# Fibre Optic Cockpits



## S4Simon (Dec 24, 2006)

Over the last couple of months I've been thinking about adding fibre optics to the next model I build. Never tried this before so am starting from scratch. The plan is to create a small circuit board for all the lighting. 3mm green leds will light the 2 displays + another for the heads up display (which I'm hoping will light up nicely). Another 30 or so fibre optic wires will light the other switches within the cockpit as well as all external lighting. I'll need to dim the cockpit switch lighting probably by painting the optic ends with a transparent smokey paint. 

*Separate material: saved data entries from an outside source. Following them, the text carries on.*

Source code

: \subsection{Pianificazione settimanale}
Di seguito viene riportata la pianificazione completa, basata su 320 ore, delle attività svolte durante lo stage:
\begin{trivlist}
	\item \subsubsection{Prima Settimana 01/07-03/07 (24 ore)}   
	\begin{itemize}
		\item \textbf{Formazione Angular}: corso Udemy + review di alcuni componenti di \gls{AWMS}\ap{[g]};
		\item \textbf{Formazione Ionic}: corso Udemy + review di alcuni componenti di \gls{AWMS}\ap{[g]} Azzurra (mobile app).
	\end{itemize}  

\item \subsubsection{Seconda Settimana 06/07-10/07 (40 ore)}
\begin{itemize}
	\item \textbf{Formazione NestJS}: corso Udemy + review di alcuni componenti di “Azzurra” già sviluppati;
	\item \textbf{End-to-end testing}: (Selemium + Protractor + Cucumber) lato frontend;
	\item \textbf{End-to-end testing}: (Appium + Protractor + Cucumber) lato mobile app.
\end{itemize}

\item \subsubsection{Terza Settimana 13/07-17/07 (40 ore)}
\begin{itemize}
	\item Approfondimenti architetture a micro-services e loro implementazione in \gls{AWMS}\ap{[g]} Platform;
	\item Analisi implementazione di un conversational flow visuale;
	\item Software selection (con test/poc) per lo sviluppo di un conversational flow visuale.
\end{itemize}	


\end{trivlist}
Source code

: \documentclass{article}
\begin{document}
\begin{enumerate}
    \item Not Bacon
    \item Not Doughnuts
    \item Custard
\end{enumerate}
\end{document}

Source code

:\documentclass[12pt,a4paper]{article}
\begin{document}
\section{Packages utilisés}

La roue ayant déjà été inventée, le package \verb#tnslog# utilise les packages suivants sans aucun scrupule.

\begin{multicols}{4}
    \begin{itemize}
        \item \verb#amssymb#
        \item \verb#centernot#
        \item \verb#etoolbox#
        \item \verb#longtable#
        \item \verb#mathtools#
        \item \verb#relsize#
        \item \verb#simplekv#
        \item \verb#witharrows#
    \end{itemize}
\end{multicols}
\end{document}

All still in the planning stage at the moment. 

Has anybody else tried this before ?? Beats me why there are not any readily available lighting kits on the market. So far circuit card + components + fibre optics have cost me Au$10 all up.


----------



## S4Simon (Dec 24, 2006)

Well after 8 months I've finally got the avionics together. 2 MFDs, + the HUD and numerous other optics in the cockpit. Next is the external lighting - wingtips & nose wheel.


----------



## John P (Sep 1, 1999)

Wow, stunning!


----------



## buddho (Jul 31, 2005)

yowsa!


----------



## Guest (Oct 21, 2007)

Outbleedin'standing!!
I'd be happy with that sort of outcome, nicely done sir!

Go easy


----------



## dgtrekker (Jul 23, 2001)

Fantastic work. I tried this in an x-wing but the light I used melted one of the engines and it wound up in the scrap pile.


----------



## Jafo (Apr 22, 2005)

verycool


----------



## spe130 (Apr 13, 2004)

I'm in awe...what did you use for a light source? LEDs?


----------



## S4Simon (Dec 24, 2006)

Just green leds. 2 for the MFDs and 1 for the HUD. + 1 ultra bright led for the fibreoptics. cut off some optic strands and packed them into a cut off piece of drinking straw and that fitted snugly onto the white led - very cheap, but great effect.

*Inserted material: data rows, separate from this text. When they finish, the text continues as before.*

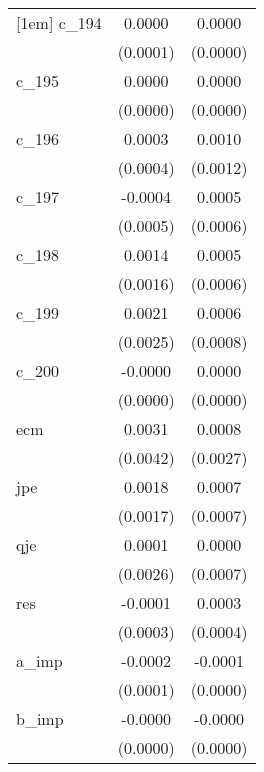 {\begin{tabular}{l*{2}{c}}
[1em]
c\_194       &      0.0000        &      0.0000        \\
            &    (0.0001)        &    (0.0000)        \\
[1em]
c\_195       &      0.0000        &      0.0000        \\
            &    (0.0000)        &    (0.0000)        \\
[1em]
c\_196       &      0.0003        &      0.0010        \\
            &    (0.0004)        &    (0.0012)        \\
[1em]
c\_197       &     -0.0004        &      0.0005        \\
            &    (0.0005)        &    (0.0006)        \\
[1em]
c\_198       &      0.0014        &      0.0005        \\
            &    (0.0016)        &    (0.0006)        \\
[1em]
c\_199       &      0.0021        &      0.0006        \\
            &    (0.0025)        &    (0.0008)        \\
[1em]
c\_200       &     -0.0000        &      0.0000        \\
            &    (0.0000)        &    (0.0000)        \\
[1em]
ecm         &      0.0031        &      0.0008        \\
            &    (0.0042)        &    (0.0027)        \\
[1em]
jpe         &      0.0018        &      0.0007        \\
            &    (0.0017)        &    (0.0007)        \\
[1em]
qje         &      0.0001        &      0.0000        \\
            &    (0.0026)        &    (0.0007)        \\
[1em]
res         &     -0.0001        &      0.0003        \\
            &    (0.0003)        &    (0.0004)        \\
[1em]
a\_imp       &     -0.0002\sym{*} &     -0.0001\sym{**}\\
            &    (0.0001)        &    (0.0000)        \\
[1em]
b\_imp       &     -0.0000\sym{**}&     -0.0000        \\
            &    (0.0000)        &    (0.0000)        \\

\end{tabular}}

I'm only using 3 volts. 4.5 gets a little too bright. The power socket is hidden inside the main wheel well.


----------



## JerryinWI (Oct 25, 2007)

Wouldn't red been a better choice to use to light up the switches and side displays? White light destroys night vision. The fibre optics is so labor intensive, would it have been simpler to just backlight it? There are now several companies making lighting kits for models. The last project that I did like yours was probably 30 years ago. Back then we didn't have all the gadgets we do now only the FO. Nice work!


----------



## linksinachain (Oct 23, 2007)

WHOA!

Brillian, S4Simon! Absolutely brilliant! :thumbsup: 

Love to see some more pics as you make your way through this challenge - I am thinking I'd like to do something similar with a Monogram or Testors F-18!

Out of curiousity, what size fibre is that? I have some telecom cable here, but the strands are mighty fine. How on earth did you make such small pinholes in the plastic?

Also, what is your plan for the navlights? I see the strands you have split port and starboard, but will they provide enough light? What about colouring them red and green?

Soooo many questions!

Cheers,
Links


----------



## S4Simon (Dec 24, 2006)

Pin vice (very small hand held manual drill) for drilling the small holes. For the fibre optics I went to a $2 shop and bought a cheap fibre optic lamp (cost $4 from memory). The hardest bit was the HUD as I had to drill at an agle through the plastic so as to insert the 3mm green led. The top of the led sits perfectly, shining up through the first clear piece and then onto the HUD glass.

For the Nav lights, the optics will be fed through a drilled hole and glued to the back of the clear plastic parts which will be lightly coloured. Not sure how that will turn out just yet.


----------